Where a line holds the word "sile", copy that line from the data below.

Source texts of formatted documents
▼

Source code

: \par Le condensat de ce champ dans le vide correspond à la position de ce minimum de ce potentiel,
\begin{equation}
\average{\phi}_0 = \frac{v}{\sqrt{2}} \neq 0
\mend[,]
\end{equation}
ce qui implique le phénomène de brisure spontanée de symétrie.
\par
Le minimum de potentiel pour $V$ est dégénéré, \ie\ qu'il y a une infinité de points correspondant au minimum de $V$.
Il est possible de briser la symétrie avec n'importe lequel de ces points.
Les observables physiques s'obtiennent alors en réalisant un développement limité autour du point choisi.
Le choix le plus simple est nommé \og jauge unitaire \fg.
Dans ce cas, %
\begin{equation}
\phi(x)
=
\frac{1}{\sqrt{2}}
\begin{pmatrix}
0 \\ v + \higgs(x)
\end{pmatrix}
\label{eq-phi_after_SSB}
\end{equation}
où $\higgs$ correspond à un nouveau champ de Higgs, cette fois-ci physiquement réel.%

▲
▼

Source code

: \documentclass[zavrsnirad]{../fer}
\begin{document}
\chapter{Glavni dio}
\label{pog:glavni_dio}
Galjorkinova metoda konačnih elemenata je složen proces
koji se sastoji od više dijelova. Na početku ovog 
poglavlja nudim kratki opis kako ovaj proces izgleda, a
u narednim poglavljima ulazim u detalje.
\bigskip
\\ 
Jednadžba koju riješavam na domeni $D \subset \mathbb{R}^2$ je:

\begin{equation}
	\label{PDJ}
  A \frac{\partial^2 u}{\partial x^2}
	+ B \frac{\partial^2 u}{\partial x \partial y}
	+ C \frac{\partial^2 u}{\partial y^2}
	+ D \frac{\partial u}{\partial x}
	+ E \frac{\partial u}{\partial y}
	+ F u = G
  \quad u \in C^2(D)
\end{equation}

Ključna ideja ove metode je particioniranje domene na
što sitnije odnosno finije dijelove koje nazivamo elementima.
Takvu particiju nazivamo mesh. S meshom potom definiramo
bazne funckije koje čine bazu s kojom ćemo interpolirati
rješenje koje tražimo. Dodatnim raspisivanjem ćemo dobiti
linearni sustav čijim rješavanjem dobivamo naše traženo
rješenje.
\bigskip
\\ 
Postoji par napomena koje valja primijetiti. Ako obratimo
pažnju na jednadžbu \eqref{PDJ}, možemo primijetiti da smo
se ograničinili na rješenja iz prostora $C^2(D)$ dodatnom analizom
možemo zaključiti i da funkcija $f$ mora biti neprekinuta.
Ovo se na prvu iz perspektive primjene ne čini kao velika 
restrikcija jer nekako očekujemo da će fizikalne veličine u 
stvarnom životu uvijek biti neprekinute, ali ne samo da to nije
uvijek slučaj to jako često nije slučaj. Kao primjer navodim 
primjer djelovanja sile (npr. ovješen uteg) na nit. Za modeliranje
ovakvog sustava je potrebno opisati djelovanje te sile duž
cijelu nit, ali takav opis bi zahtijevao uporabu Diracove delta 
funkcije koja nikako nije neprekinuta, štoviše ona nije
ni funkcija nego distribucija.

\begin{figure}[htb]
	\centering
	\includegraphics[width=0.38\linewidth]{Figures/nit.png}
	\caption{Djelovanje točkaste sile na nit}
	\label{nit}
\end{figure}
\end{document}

▲
▼

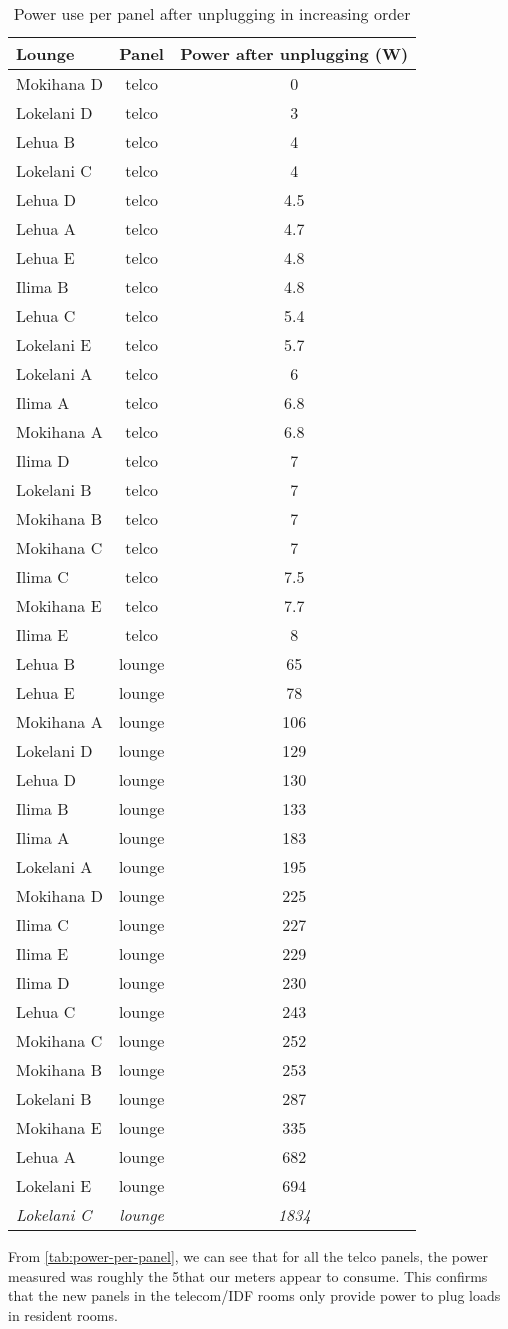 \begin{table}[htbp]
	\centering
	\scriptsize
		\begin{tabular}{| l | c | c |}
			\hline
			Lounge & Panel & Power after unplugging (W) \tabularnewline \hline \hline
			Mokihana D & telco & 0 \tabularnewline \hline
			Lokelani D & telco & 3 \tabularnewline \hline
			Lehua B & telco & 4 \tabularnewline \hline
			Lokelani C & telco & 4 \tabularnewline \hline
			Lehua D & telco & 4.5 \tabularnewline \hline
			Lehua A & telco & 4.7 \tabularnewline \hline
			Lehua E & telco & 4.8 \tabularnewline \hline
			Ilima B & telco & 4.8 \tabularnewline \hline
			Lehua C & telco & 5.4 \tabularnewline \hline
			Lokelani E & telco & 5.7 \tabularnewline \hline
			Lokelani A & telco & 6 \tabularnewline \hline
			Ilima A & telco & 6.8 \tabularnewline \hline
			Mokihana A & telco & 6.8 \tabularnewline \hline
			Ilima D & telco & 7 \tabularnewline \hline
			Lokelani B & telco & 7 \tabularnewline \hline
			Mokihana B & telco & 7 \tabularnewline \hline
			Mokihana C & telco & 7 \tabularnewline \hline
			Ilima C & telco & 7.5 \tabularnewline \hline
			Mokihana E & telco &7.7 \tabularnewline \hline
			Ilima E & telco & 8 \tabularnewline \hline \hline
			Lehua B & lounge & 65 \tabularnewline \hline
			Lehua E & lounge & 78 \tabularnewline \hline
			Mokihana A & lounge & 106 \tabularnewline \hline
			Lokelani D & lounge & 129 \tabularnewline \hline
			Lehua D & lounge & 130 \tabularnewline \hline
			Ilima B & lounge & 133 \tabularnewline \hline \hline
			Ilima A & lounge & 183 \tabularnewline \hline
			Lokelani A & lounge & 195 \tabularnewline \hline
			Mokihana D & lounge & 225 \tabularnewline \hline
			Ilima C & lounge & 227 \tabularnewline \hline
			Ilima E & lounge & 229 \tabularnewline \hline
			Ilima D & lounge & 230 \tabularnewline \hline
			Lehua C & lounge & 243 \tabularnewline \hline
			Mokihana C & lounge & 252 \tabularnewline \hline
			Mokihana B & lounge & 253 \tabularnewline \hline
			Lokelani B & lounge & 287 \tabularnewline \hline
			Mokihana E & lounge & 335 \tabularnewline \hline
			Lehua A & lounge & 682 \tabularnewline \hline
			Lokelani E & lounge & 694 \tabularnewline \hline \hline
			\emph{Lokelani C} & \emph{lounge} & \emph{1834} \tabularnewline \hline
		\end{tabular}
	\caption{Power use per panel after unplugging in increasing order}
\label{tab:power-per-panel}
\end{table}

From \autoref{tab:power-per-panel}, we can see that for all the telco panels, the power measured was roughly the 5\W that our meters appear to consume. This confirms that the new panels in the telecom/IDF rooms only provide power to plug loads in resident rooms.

▲

__Task response__.
primjer djelovanja sile (npr. ovješen uteg) na nit. Za modeliranje
ovakvog sustava je potrebno opisati djelovanje te sile duž
	\caption{Djelovanje točkaste sile na nit}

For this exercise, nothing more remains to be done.